▼
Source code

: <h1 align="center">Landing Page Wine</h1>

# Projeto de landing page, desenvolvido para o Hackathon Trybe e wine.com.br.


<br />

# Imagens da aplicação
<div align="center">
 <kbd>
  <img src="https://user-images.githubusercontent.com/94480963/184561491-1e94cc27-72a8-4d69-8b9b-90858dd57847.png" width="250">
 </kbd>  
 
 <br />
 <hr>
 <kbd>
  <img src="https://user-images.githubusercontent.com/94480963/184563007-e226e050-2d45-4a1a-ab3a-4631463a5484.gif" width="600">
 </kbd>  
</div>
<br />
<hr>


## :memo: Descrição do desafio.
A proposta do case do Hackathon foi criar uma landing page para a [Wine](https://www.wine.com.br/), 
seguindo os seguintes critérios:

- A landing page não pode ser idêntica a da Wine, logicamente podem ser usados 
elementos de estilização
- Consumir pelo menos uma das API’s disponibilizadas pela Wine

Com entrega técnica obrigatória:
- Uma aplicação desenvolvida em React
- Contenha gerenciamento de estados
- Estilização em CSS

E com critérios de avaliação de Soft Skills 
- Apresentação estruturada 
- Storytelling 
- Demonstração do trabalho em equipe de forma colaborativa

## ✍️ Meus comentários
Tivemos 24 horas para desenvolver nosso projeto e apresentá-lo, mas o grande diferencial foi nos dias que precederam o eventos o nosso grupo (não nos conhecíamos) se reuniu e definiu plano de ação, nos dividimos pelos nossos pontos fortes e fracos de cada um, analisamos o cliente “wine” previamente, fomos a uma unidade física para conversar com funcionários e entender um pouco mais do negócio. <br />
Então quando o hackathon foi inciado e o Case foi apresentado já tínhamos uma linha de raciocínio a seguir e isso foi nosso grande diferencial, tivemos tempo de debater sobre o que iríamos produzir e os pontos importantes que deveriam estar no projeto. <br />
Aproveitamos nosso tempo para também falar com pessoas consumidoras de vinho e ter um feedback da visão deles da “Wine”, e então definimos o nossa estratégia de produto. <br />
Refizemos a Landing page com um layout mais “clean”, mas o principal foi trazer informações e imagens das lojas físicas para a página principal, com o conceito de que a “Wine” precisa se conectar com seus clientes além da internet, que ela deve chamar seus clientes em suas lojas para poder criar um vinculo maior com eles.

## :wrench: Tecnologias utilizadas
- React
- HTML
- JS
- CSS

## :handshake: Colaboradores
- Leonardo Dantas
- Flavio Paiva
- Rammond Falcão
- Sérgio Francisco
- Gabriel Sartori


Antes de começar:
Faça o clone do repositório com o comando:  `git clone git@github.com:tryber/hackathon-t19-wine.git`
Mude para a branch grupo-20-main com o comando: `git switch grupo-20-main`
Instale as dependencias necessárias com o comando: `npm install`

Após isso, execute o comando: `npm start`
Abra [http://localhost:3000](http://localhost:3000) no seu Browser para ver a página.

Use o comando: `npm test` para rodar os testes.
▲
- [Exercise instructions]: Within the listing above, each line containing "isso" is counted once; report the total and nothing else.

- [Response area]: 2